Looking at Figure 1, one can easily observe native compression capabilities of Pile when representing DNA sequences, for example. This observation is valid for any highly redundant data set. A computer scientist with a careful eye might question compression capabilities by arguing that keeping records (pointers) from one string to many places will diminish the compression advantages that nonredundancy introduces. In Pile, however, that is not the case, since it does not deal with classical pointers, but carefully crafted combinative pointers (patented CPs).

In addition to knowing its position within one tree (DNA sequence), an object can belong to multiple trees, and a new tree can start anywhere within the old tree’s structure. This allows seamless integration of heterogeneous data, for example, DNA sequence, protein sequence and their annotation.

The strongest advantage of Pile lies in its ability to access physical memory in an associative manner. Say we are looking for the name “Sam Gamgee” in the set of thousands of books in our electronic library. Established algorithms such as Boyer-Moore (the fastest string-searching algorithm that does not require preprocessing) would have to search through millions of lines of text in order to find which book and which page in that book contains this name. Pile, on the other hand, will access its address in one operation, since the string “Sam Gamgee” played a role when the data structure was AutoDesigned when we loaded The Lord of The Rings (LOTR) in our e-book collection.

I have intentionally used a role that many of you are familiar with. Whoever watched the LOTR movies, or read the books, knows where to look to find the name instantly. That is how long it takes for Pile to find our query: no time at all. This observation suggests that Pile works in similar ways to our brain, with one important exception: brains forget, and Pile remembers everything! How many of us will make an effort to remember the following short, and important, Amino Acid sequence string: LYAKMIQKLADLRSLNEEHSKQYR (motif-6 of steroid hormone nuclear receptor)? I doubt any of us will, but Pile certainly does.

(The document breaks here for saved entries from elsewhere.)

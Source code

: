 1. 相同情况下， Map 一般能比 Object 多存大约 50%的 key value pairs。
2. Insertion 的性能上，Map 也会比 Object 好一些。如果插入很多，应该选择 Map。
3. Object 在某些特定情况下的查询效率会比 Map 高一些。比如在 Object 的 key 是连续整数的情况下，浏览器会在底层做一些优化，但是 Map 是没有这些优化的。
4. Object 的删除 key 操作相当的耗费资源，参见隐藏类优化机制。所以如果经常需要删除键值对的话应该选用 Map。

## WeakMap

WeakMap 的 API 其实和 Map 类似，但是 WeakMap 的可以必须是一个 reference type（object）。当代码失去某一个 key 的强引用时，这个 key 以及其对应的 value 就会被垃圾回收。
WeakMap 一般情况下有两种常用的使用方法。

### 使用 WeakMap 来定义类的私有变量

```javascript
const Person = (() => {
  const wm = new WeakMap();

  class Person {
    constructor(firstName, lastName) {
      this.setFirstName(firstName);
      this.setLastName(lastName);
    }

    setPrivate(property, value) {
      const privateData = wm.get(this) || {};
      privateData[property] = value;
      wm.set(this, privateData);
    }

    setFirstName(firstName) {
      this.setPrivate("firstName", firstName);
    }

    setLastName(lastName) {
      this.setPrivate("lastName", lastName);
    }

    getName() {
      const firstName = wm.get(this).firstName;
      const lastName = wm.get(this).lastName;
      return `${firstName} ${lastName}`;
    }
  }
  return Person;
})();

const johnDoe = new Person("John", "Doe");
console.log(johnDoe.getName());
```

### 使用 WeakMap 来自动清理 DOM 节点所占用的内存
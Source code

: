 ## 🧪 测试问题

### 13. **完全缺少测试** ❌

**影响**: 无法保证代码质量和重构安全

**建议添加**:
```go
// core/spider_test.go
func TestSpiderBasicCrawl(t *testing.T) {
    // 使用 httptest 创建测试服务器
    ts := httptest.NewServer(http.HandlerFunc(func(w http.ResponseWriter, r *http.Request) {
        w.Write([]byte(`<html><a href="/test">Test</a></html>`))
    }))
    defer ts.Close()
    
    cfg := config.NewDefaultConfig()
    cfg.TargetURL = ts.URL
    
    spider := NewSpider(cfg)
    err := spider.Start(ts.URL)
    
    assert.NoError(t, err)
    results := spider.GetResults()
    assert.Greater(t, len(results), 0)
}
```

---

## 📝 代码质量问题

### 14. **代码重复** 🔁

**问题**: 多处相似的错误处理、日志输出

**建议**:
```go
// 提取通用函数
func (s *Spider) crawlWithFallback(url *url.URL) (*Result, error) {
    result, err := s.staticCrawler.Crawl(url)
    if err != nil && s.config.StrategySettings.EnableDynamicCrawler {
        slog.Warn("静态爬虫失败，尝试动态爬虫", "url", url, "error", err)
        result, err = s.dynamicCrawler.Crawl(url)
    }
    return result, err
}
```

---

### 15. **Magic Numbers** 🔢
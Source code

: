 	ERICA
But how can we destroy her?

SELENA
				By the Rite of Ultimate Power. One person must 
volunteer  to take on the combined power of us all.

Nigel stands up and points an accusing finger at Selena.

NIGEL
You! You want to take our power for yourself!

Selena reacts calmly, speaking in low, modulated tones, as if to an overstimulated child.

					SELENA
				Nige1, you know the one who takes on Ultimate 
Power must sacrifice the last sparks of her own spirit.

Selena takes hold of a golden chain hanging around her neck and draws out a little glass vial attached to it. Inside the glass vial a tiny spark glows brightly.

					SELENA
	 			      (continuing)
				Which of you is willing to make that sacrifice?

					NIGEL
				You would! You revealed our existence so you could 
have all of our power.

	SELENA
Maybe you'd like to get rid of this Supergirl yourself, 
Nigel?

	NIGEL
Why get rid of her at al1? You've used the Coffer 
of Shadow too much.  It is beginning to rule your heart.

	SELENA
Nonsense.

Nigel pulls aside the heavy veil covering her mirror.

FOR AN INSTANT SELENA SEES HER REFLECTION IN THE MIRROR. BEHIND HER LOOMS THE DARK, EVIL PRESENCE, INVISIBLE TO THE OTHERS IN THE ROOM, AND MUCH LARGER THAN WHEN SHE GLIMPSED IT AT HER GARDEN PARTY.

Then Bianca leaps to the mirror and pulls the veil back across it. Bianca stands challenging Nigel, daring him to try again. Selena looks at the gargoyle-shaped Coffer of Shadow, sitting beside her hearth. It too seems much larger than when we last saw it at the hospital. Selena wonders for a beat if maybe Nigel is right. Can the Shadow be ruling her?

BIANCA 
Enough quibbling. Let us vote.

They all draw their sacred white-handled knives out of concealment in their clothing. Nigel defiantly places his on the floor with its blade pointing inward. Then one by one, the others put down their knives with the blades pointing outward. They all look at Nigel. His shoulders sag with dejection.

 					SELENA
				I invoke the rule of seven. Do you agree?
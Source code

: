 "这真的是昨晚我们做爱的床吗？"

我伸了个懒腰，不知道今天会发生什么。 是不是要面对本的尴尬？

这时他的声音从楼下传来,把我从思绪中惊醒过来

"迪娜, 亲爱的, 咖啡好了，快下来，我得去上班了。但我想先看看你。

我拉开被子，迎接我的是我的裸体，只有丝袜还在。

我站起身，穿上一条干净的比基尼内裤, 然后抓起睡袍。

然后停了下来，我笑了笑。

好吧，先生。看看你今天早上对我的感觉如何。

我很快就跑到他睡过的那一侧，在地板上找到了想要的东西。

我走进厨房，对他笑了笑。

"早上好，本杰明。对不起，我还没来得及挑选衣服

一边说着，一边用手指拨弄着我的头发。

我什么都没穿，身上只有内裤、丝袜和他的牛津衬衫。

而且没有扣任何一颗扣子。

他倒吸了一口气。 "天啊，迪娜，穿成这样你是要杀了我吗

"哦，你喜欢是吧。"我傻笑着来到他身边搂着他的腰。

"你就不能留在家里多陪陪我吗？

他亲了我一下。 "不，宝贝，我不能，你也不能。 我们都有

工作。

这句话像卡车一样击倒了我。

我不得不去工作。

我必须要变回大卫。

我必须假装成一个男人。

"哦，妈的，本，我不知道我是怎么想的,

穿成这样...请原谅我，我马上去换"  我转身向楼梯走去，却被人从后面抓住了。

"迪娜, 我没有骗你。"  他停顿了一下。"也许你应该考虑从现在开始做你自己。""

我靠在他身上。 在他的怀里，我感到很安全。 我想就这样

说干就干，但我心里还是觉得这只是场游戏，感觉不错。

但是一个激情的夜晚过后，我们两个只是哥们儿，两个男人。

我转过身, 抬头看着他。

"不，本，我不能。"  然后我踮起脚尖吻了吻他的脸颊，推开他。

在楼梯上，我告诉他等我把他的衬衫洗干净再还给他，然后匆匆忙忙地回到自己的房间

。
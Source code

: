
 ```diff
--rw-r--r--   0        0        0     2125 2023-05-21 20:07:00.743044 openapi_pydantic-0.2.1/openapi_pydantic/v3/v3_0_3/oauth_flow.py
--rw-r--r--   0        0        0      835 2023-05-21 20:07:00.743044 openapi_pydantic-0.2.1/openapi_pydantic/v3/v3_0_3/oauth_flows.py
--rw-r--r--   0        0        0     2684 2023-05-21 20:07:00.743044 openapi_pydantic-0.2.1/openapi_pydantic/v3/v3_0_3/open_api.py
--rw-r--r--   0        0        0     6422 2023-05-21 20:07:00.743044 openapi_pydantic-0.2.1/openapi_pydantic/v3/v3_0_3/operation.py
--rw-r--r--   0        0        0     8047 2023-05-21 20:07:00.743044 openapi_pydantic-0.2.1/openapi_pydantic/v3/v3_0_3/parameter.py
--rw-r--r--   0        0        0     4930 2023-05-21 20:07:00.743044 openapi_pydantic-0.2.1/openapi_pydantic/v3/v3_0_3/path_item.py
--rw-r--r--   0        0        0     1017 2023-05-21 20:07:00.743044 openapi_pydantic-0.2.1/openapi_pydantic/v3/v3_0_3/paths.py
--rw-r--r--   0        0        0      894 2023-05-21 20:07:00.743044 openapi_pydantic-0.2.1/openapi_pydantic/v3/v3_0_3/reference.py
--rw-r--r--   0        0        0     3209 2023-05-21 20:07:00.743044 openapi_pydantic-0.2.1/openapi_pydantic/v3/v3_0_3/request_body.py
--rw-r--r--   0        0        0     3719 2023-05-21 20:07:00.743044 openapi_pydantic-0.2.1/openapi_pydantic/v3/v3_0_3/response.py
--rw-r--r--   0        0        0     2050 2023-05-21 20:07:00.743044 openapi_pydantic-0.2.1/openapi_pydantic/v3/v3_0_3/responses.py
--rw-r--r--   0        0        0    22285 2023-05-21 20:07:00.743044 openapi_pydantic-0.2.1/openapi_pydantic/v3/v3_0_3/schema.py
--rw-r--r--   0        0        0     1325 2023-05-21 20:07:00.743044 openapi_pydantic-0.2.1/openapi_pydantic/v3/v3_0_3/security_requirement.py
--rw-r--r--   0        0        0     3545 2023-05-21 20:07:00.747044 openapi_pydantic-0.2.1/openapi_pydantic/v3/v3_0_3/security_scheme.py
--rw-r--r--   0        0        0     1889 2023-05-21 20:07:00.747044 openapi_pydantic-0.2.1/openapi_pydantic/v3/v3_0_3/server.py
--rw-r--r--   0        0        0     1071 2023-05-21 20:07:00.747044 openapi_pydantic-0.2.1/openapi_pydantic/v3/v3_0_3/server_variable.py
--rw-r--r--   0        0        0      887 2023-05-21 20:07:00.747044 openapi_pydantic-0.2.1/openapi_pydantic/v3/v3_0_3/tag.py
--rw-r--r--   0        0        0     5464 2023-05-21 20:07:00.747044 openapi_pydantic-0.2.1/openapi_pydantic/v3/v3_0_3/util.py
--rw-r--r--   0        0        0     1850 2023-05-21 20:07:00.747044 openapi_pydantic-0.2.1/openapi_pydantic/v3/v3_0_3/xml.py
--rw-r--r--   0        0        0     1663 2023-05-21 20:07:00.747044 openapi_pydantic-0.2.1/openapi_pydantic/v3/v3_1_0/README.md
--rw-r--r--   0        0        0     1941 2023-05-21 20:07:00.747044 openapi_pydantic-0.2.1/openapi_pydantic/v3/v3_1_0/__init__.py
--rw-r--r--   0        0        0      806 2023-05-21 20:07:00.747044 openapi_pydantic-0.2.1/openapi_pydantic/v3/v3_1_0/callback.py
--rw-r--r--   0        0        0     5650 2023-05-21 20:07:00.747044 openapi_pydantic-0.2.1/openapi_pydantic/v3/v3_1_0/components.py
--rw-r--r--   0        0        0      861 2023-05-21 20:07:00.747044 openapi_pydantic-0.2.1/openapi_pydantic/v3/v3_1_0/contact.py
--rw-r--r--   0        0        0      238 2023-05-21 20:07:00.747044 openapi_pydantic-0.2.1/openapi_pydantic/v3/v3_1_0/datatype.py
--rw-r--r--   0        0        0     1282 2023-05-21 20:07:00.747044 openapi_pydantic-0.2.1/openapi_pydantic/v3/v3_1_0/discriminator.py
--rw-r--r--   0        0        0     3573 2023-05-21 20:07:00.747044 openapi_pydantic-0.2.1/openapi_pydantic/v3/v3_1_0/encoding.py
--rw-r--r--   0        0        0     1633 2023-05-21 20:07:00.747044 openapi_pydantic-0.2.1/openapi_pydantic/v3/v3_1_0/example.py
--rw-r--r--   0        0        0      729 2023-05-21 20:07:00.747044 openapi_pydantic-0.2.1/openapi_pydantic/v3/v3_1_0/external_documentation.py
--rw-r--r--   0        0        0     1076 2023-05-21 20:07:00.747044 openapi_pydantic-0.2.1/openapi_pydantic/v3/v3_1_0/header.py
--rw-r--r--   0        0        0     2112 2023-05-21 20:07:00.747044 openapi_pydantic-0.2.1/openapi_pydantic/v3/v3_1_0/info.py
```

Pile can access, update and delete data in real time, with speeds unmatched by any indexing method or algorithm known today, all because it is able to mimic associative memory in a very effective way. Here is an example I like to use to describe this extraordinary capability of Pile: Think about your best friend (P1), and a friend common to both of you (P2). If you ask P1 anything about P2, P1 will instantly know to whom you are referring. Pile will do the same. In contrast, current algorithms will need to search through billions of records (not indexed).

In conclusion, Pile features scalability, flexibility, compression, integration and speed. Sciux Inc. (Toronto, ON) is developing the system that will demonstrate all these features.